* **Exercise**
Please give a word-for-word repeat of the line containing "### Стокс Джордж Габриель" and all lines that come after it in the entries below, ending at the last line.

** Opening Exercise input block **

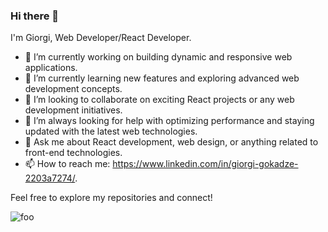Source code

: ### Hi there 👋

I'm Giorgi, Web Developer/React Developer.

- 🔭 I’m currently working on building dynamic and responsive web applications.
- 🌱 I’m currently learning new features and exploring advanced web development concepts.
- 👯 I’m looking to collaborate on exciting React projects or any web development initiatives.
- 🤔 I’m always looking for help with optimizing performance and staying updated with the latest web technologies.
- 💬 Ask me about React development, web design, or anything related to front-end technologies.
- 📫 How to reach me: https://www.linkedin.com/in/giorgi-gokadze-2203a7274/.

Feel free to explore my repositories and connect!

![foo](https://pbs.twimg.com/profile_images/446356636710363136/OYIaJ1KK_400x400.png "title")
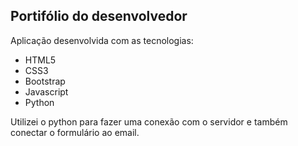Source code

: ## Portifólio do desenvolvedor

<p>Aplicação desenvolvida com as tecnologias:</p>

<ul>
    <li>HTML5</li>
    <li>CSS3</li>
    <li>Bootstrap</li>
    <li>Javascript</li>
    <li>Python</li>
</ul>

<p>Utilizei o python para fazer uma conexão com o servidor e também conectar o formulário ao email.</p>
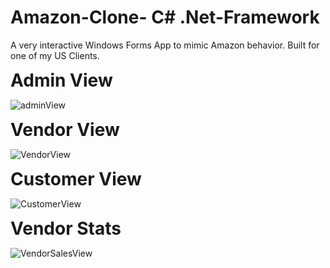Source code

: # Amazon-Clone- C# .Net-Framework
A very interactive Windows Forms App to mimic Amazon behavior. Built for one of my US Clients.

<h1 style="margin-top:10px; margin-bottom:10px;"> Admin View </h1>

![adminView](https://user-images.githubusercontent.com/63782055/184447060-120a0869-48c6-466a-bae3-2e62a3e241ee.JPG)

<h1 style="margin-top:10px; margin-bottom:10px;"> Vendor View </h1>

![VendorView](https://user-images.githubusercontent.com/63782055/184447067-3c2057f5-187f-4ae0-8fbe-d2cf1f74b530.JPG)

<h1 style="margin-top:10px; margin-bottom:10px;"> Customer View </h1>

![CustomerView](https://user-images.githubusercontent.com/63782055/184447063-abb33de3-9738-439d-a7d6-e1265beabd94.JPG)

<h1 style="margin-top:10px; margin-bottom:10px;"> Vendor Stats </h1>

![VendorSalesView](https://user-images.githubusercontent.com/63782055/184447065-50741952-f83e-42c3-98bd-932c8e44a43e.JPG)
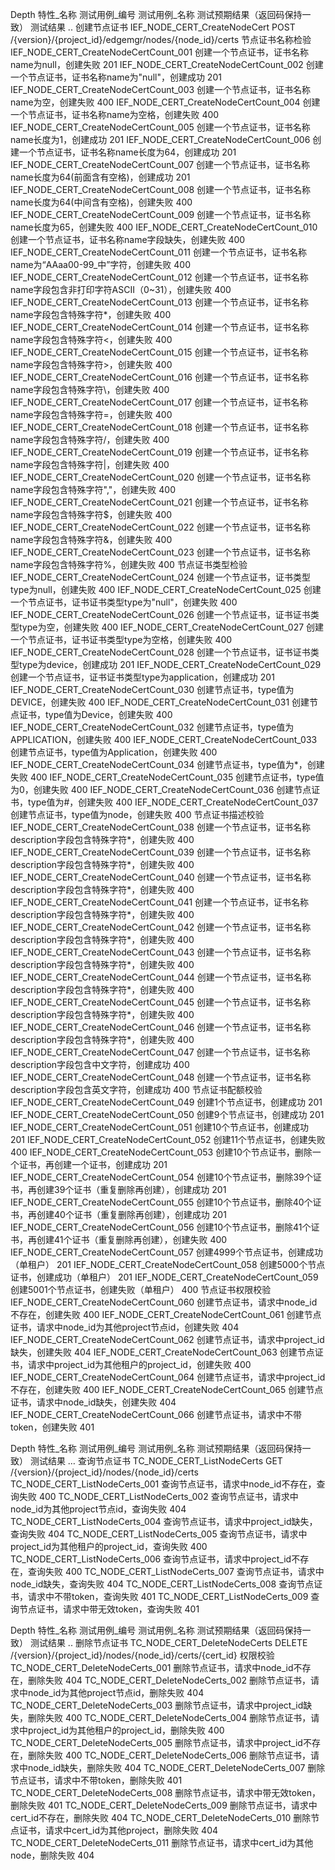 Depth	特性_名称	测试用例_编号	测试用例_名称	测试预期结果（返回码保持一致）	测试结果
..	创建节点证书	 IEF_NODE_CERT_CreateNodeCert	POST /{version}/{project_id}/edgemgr/nodes/{node_id}/certs
	节点证书名称检验	 IEF_NODE_CERT_CreateNodeCertCount_001	创建一个节点证书，证书名称name为null，创建失败	201
		IEF_NODE_CERT_CreateNodeCertCount_002	创建一个节点证书，证书名称name为"null"，创建成功	201
		IEF_NODE_CERT_CreateNodeCertCount_003	创建一个节点证书，证书名称name为空，创建失败	400
		IEF_NODE_CERT_CreateNodeCertCount_004	创建一个节点证书，证书名称name为空格，创建失败	400
		IEF_NODE_CERT_CreateNodeCertCount_005	创建一个节点证书，证书名称name长度为1，创建成功	201
		IEF_NODE_CERT_CreateNodeCertCount_006	创建一个节点证书，证书名称name长度为64，创建成功	201
		IEF_NODE_CERT_CreateNodeCertCount_007	创建一个节点证书，证书名称name长度为64(前面含有空格)，创建成功	201
		IEF_NODE_CERT_CreateNodeCertCount_008	创建一个节点证书，证书名称name长度为64(中间含有空格)，创建失败	400
		IEF_NODE_CERT_CreateNodeCertCount_009	创建一个节点证书，证书名称name长度为65，创建失败	400
		IEF_NODE_CERT_CreateNodeCertCount_010	创建一个节点证书，证书名称name字段缺失，创建失败	400
		IEF_NODE_CERT_CreateNodeCertCount_011	创建一个节点证书，证书名称name为“AAaa00-99_中”字符，创建失败	400
		IEF_NODE_CERT_CreateNodeCertCount_012	创建一个节点证书，证书名称name字段包含非打印字符ASCII（0~31），创建失败	400
		IEF_NODE_CERT_CreateNodeCertCount_013	创建一个节点证书，证书名称name字段包含特殊字符*，创建失败	400
		IEF_NODE_CERT_CreateNodeCertCount_014	创建一个节点证书，证书名称name字段包含特殊字符<，创建失败	400
		 IEF_NODE_CERT_CreateNodeCertCount_015	创建一个节点证书，证书名称name字段包含特殊字符>，创建失败	400
		 IEF_NODE_CERT_CreateNodeCertCount_016	创建一个节点证书，证书名称name字段包含特殊字符\，创建失败	400
		 IEF_NODE_CERT_CreateNodeCertCount_017	创建一个节点证书，证书名称name字段包含特殊字符=，创建失败	400
		 IEF_NODE_CERT_CreateNodeCertCount_018	创建一个节点证书，证书名称name字段包含特殊字符/，创建失败	400
		 IEF_NODE_CERT_CreateNodeCertCount_019	创建一个节点证书，证书名称name字段包含特殊字符|，创建失败	400
		 IEF_NODE_CERT_CreateNodeCertCount_020	创建一个节点证书，证书名称name字段包含特殊字符","，创建失败	400
		 IEF_NODE_CERT_CreateNodeCertCount_021	创建一个节点证书，证书名称name字段包含特殊字符$，创建失败	400
		 IEF_NODE_CERT_CreateNodeCertCount_022	创建一个节点证书，证书名称name字段包含特殊字符&，创建失败	400
		 IEF_NODE_CERT_CreateNodeCertCount_023	创建一个节点证书，证书名称name字段包含特殊字符%，创建失败	400
	节点证书类型检验	 IEF_NODE_CERT_CreateNodeCertCount_024	创建一个节点证书，证书类型type为null，创建失败	400
		 IEF_NODE_CERT_CreateNodeCertCount_025	创建一个节点证书，证书证书类型type为"null"，创建失败	400
		 IEF_NODE_CERT_CreateNodeCertCount_026	创建一个节点证书，证书证书类型type为空，创建失败	400
		 IEF_NODE_CERT_CreateNodeCertCount_027	创建一个节点证书，证书证书类型type为空格，创建失败	400
		 IEF_NODE_CERT_CreateNodeCertCount_028	创建一个节点证书，证书证书类型type为device，创建成功	201
		 IEF_NODE_CERT_CreateNodeCertCount_029	创建一个节点证书，证书证书类型type为application，创建成功	201
		 IEF_NODE_CERT_CreateNodeCertCount_030	创建节点证书，type值为DEVICE，创建失败	400
		 IEF_NODE_CERT_CreateNodeCertCount_031	创建节点证书，type值为Device，创建失败	400
		 IEF_NODE_CERT_CreateNodeCertCount_032	创建节点证书，type值为APPLICATION，创建失败	400
		 IEF_NODE_CERT_CreateNodeCertCount_033	创建节点证书，type值为Application，创建失败	400
		 IEF_NODE_CERT_CreateNodeCertCount_034	创建节点证书，type值为*，创建失败	400
		 IEF_NODE_CERT_CreateNodeCertCount_035	创建节点证书，type值为0，创建失败	400
		 IEF_NODE_CERT_CreateNodeCertCount_036	创建节点证书，type值为#，创建失败	400
		 IEF_NODE_CERT_CreateNodeCertCount_037	创建节点证书，type值为node，创建失败	400
	节点证书描述校验	IEF_NODE_CERT_CreateNodeCertCount_038	创建一个节点证书，证书名称description字段包含特殊字符*，创建失败	400
		IEF_NODE_CERT_CreateNodeCertCount_039	创建一个节点证书，证书名称description字段包含特殊字符*，创建失败	400
		IEF_NODE_CERT_CreateNodeCertCount_040	创建一个节点证书，证书名称description字段包含特殊字符*，创建失败	400
		IEF_NODE_CERT_CreateNodeCertCount_041	创建一个节点证书，证书名称description字段包含特殊字符*，创建失败	400
		IEF_NODE_CERT_CreateNodeCertCount_042	创建一个节点证书，证书名称description字段包含特殊字符*，创建失败	400
		IEF_NODE_CERT_CreateNodeCertCount_043	创建一个节点证书，证书名称description字段包含特殊字符*，创建失败	400
		IEF_NODE_CERT_CreateNodeCertCount_044	创建一个节点证书，证书名称description字段包含特殊字符*，创建失败	400
		IEF_NODE_CERT_CreateNodeCertCount_045	创建一个节点证书，证书名称description字段包含特殊字符*，创建失败	400
		IEF_NODE_CERT_CreateNodeCertCount_046	创建一个节点证书，证书名称description字段包含特殊字符*，创建失败	400
		IEF_NODE_CERT_CreateNodeCertCount_047	创建一个节点证书，证书名称description字段包含中文字符，创建成功	400
		IEF_NODE_CERT_CreateNodeCertCount_048	创建一个节点证书，证书名称description字段包含英文字符，创建成功	400
	节点证书配额校验	IEF_NODE_CERT_CreateNodeCertCount_049	创建1个节点证书，创建成功	201
		IEF_NODE_CERT_CreateNodeCertCount_050	创建9个节点证书，创建成功	201
		IEF_NODE_CERT_CreateNodeCertCount_051	创建10个节点证书，创建成功	201
		IEF_NODE_CERT_CreateNodeCertCount_052	创建11个节点证书，创建失败	400
		IEF_NODE_CERT_CreateNodeCertCount_053	创建10个节点证书，删除一个证书，再创建一个证书，创建成功	201
		IEF_NODE_CERT_CreateNodeCertCount_054	创建10个节点证书，删除39个证书，再创建39个证书（重复删除再创建），创建成功	201
		IEF_NODE_CERT_CreateNodeCertCount_055	创建10个节点证书，删除40个证书，再创建40个证书（重复删除再创建），创建成功	201
		IEF_NODE_CERT_CreateNodeCertCount_056	创建10个节点证书，删除41个证书，再创建41个证书（重复删除再创建），创建失败	400
		IEF_NODE_CERT_CreateNodeCertCount_057	创建4999个节点证书，创建成功（单租户）	201
		IEF_NODE_CERT_CreateNodeCertCount_058	创建5000个节点证书，创建成功（单租户）	201
		IEF_NODE_CERT_CreateNodeCertCount_059	创建5001个节点证书，创建失败（单租户）	400
	节点证书权限校验	IEF_NODE_CERT_CreateNodeCertCount_060	创建节点证书，请求中node_id不存在，创建失败	400
		IEF_NODE_CERT_CreateNodeCertCount_061	创建节点证书，请求中node_id为其他project节点id，创建失败	404
		IEF_NODE_CERT_CreateNodeCertCount_062	创建节点证书，请求中project_id缺失，创建失败	404
		IEF_NODE_CERT_CreateNodeCertCount_063	创建节点证书，请求中project_id为其他租户的project_id，创建失败	400
		IEF_NODE_CERT_CreateNodeCertCount_064	创建节点证书，请求中project_id不存在，创建失败	400
		IEF_NODE_CERT_CreateNodeCertCount_065	创建节点证书，请求中node_id缺失，创建失败	404
		IEF_NODE_CERT_CreateNodeCertCount_066	创建节点证书，请求中不带token，创建失败	401



Depth	特性_名称	测试用例_编号	测试用例_名称	测试预期结果（返回码保持一致）	测试结果
…	查询节点证书	 TC_NODE_CERT_ListNodeCerts	GET /{version}/{project_id}/nodes/{node_id}/certs
		         TC_NODE_CERT_ListNodeCerts_001	查询节点证书，请求中node_id不存在，查询失败	400
		         TC_NODE_CERT_ListNodeCerts_002	查询节点证书，请求中node_id为其他project节点id，查询失败	404
		         TC_NODE_CERT_ListNodeCerts_004	查询节点证书，请求中project_id缺失，查询失败	404
		         TC_NODE_CERT_ListNodeCerts_005	查询节点证书，请求中project_id为其他租户的project_id，查询失败	400
		         TC_NODE_CERT_ListNodeCerts_006	查询节点证书，请求中project_id不存在，查询失败	400
		         TC_NODE_CERT_ListNodeCerts_007	查询节点证书，请求中node_id缺失，查询失败	404
		TC_NODE_CERT_ListNodeCerts_008	查询节点证书，请求中不带token，查询失败	401
		         TC_NODE_CERT_ListNodeCerts_009	查询节点证书，请求中带无效token，查询失败	401



Depth	特性_名称	测试用例_编号	测试用例_名称	测试预期结果（返回码保持一致）	测试结果
..	删除节点证书	 TC_NODE_CERT_DeleteNodeCerts	DELETE /{version}/{project_id}/nodes/{node_id}/certs/{cert_id}
	权限校验	 TC_NODE_CERT_DeleteNodeCerts_001	删除节点证书，请求中node_id不存在，删除失败	404
		TC_NODE_CERT_DeleteNodeCerts_002	删除节点证书，请求中node_id为其他project节点id，删除失败	404
		TC_NODE_CERT_DeleteNodeCerts_003	删除节点证书，请求中project_id缺失，删除失败	400
		TC_NODE_CERT_DeleteNodeCerts_004	删除节点证书，请求中project_id为其他租户的project_id，删除失败	400
		TC_NODE_CERT_DeleteNodeCerts_005	删除节点证书，请求中project_id不存在，删除失败	400
		TC_NODE_CERT_DeleteNodeCerts_006	删除节点证书，请求中node_id缺失，删除失败	404
		TC_NODE_CERT_DeleteNodeCerts_007	删除节点证书，请求中不带token，删除失败	401
		TC_NODE_CERT_DeleteNodeCerts_008	删除节点证书，请求中带无效token，删除失败	401
		TC_NODE_CERT_DeleteNodeCerts_009	删除节点证书，请求中cert_id不存在，删除失败	404
		TC_NODE_CERT_DeleteNodeCerts_010	删除节点证书，请求中cert_id为其他project，删除失败	404
		TC_NODE_CERT_DeleteNodeCerts_011	删除节点证书，请求中cert_id为其他node，删除失败	404
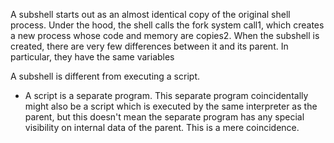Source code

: 
A subshell starts out as an almost identical copy of the original shell process. Under the hood, the shell calls the fork system call1, which creates a new process whose code and memory are copies2. When the subshell is created, there are very few differences between it and its parent. In particular, they have the same variables

A subshell is different from executing a script. 
- A script is a separate program. This separate program coincidentally might also be a script which is executed by the same interpreter as the parent, but this doesn't mean the separate program has any special visibility on internal data of the parent. This is a mere coincidence.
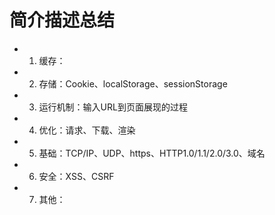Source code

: # 简介描述总结

* 1. 缓存：
* 2. 存储：Cookie、localStorage、sessionStorage
* 3. 运行机制：输入URL到页面展现的过程
* 4. 优化：请求、下载、渲染
* 5. 基础：TCP/IP、UDP、https、HTTP1.0/1.1/2.0/3.0、域名
* 6. 安全：XSS、CSRF
* 7. 其他：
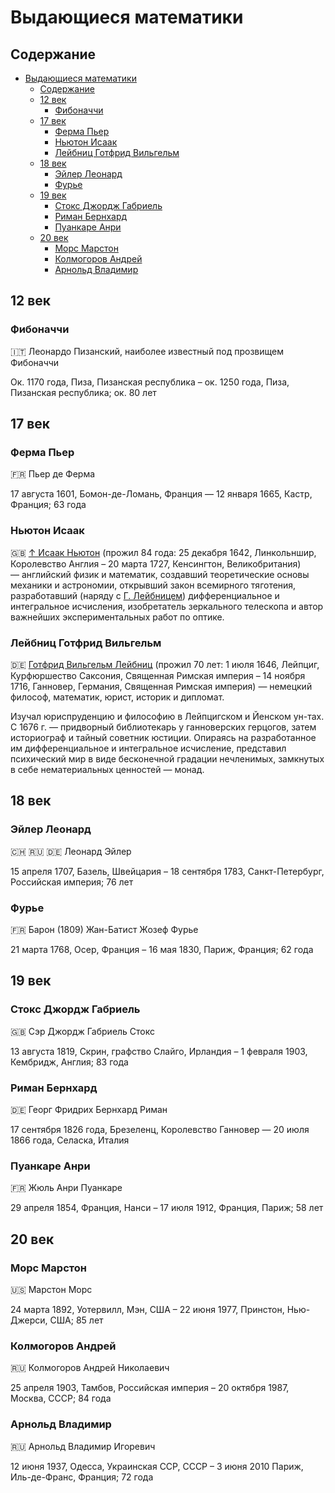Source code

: # Выдающиеся математики

## Содержание

- [Выдающиеся математики](#выдающиеся-математики)
  - [Содержание](#содержание)
  - [12 век](#12-век)
    - [Фибоначчи](#фибоначчи)
  - [17 век](#17-век)
    - [Ферма Пьер](#ферма-пьер)
    - [Ньютон Исаак](#ньютон-исаак)
    - [Лейбниц Готфрид Вильгельм](#лейбниц-готфрид-вильгельм)
  - [18 век](#18-век)
    - [Эйлер Леонард](#эйлер-леонард)
    - [Фурье](#фурье)
  - [19 век](#19-век)
    - [Стокс Джордж Габриель](#стокс-джордж-габриель)
    - [Риман Бернхард](#риман-бернхард)
    - [Пуанкаре Анри](#пуанкаре-анри)
  - [20 век](#20-век)
    - [Морс Марстон](#морс-марстон)
    - [Колмогоров Андрей](#колмогоров-андрей)
    - [Арнольд Владимир](#арнольд-владимир)

## 12 век

### Фибоначчи

🇮🇹 Леонардо Пизанский, наиболее известный под прозвищем Фибоначчи

Ок. 1170 года, Пиза, Пизанская республика – ок. 1250 года, Пиза, Пизанская республика; ок. 80 лет

## 17 век

### Ферма Пьер

🇫🇷 Пьер де Ферма

17 августа 1601, Бомон-де-Ломань, Франция — 12 января 1665, Кастр, Франция; 63 года

### Ньютон Исаак

🇬🇧 [↑ Исаак Ньютон](https://bse.slovaronline.com/24033-NYUTON) (прожил 84 года: 25 декабря 1642, Линкольншир, Королевство Англия – 20 марта 1727, Кенсингтон, Великобритания) — английский физик и математик, создавший теоретические основы механики и астрономии, открывший закон всемирного тяготения, разработавший (наряду с [Г. Лейбницем](#лейбниц)) дифференциальное и интегральное исчисления, изобретатель зеркального телескопа и автор важнейших экспериментальных работ по оптике.

### Лейбниц Готфрид Вильгельм

🇩🇪 [Готфрид Вильгельм Лейбниц](https://istoriya-psihologii-v-litsah.slovaronline.com/326-лейбниц) (прожил 70 лет: 1 июля 1646, Лейпциг, Курфюршество Саксония, Священная Римская империя – 14 ноября 1716, Ганновер, Германия, Священная Римская империя) — немецкий философ, математик, юрист, историк и дипломат.

Изучал юриспруденцию и философию в Лейпцигском и Йенском ун-тах. С 1676 г. — придворный библиотекарь у ганноверских герцогов, затем историограф и тайный советник юстиции. Опираясь на разработанное им дифференциальное и интегральное исчисление, представил психический мир в виде бесконечной градации нечленимых, замкнутых в себе нематериальных ценностей — монад.

## 18 век

### Эйлер Леонард

🇨🇭 🇷🇺 🇩🇪 Леонард Эйлер

15 апреля 1707, Базель, Швейцария – 18 сентября 1783, Санкт-Петербург, Российская империя; 76 лет

### Фурье

🇫🇷 Барон (1809) Жан-Батист Жозеф Фурье

21 марта 1768, Осер, Франция – 16 мая 1830, Париж, Франция; 62 года

## 19 век

### Стокс Джордж Габриель

🇬🇧 Сэр Джордж Габриель Стокс

13 августа 1819, Скрин, графство Слайго, Ирландия – 1 февраля 1903, Кембридж, Англия; 83 года

### Риман Бернхард

🇩🇪 Георг Фридрих Бернхард Риман

17 сентября 1826 года, Брезеленц, Королевство Ганновер — 20 июля 1866 года, Селаска, Италия

### Пуанкаре Анри

🇫🇷 Жюль Анри Пуанкаре

29 апреля 1854, Франция, Нанси – 17 июля 1912, Франция, Париж; 58 лет

## 20 век

### Морс Марстон

🇺🇸 Марстон Морс

24 марта 1892, Уотервилл, Мэн, США – 22 июня 1977, Принстон, Нью-Джерси, США; 85 лет

### Колмогоров Андрей

🇷🇺 Колмогоров Андрей Николаевич

25 апреля 1903, Тамбов, Российская империя – 20 октября 1987, Москва, СССР; 84 года

### Арнольд Владимир

🇷🇺 Арнольд Владимир Игоревич

12 июня 1937, Одесса, Украинская ССР, СССР – 3 июня 2010 Париж, Иль-де-Франс, Франция; 72 года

** Closing Exercise input block **

* **Task response**
### Стокс Джордж Габриель

🇬🇧 Сэр Джордж Габриель Стокс

13 августа 1819, Скрин, графство Слайго, Ирландия – 1 февраля 1903, Кембридж, Англия; 83 года

### Риман Бернхард

🇩🇪 Георг Фридрих Бернхард Риман

17 сентября 1826 года, Брезеленц, Королевство Ганновер — 20 июля 1866 года, Селаска, Италия

### Пуанкаре Анри

🇫🇷 Жюль Анри Пуанкаре

29 апреля 1854, Франция, Нанси – 17 июля 1912, Франция, Париж; 58 лет

## 20 век

### Морс Марстон

🇺🇸 Марстон Морс

24 марта 1892, Уотервилл, Мэн, США – 22 июня 1977, Принстон, Нью-Джерси, США; 85 лет

### Колмогоров Андрей

🇷🇺 Колмогоров Андрей Николаевич

25 апреля 1903, Тамбов, Российская империя – 20 октября 1987, Москва, СССР; 84 года

### Арнольд Владимир

🇷🇺 Арнольд Владимир Игоревич

12 июня 1937, Одесса, Украинская ССР, СССР – 3 июня 2010 Париж, Иль-де-Франс, Франция; 72 года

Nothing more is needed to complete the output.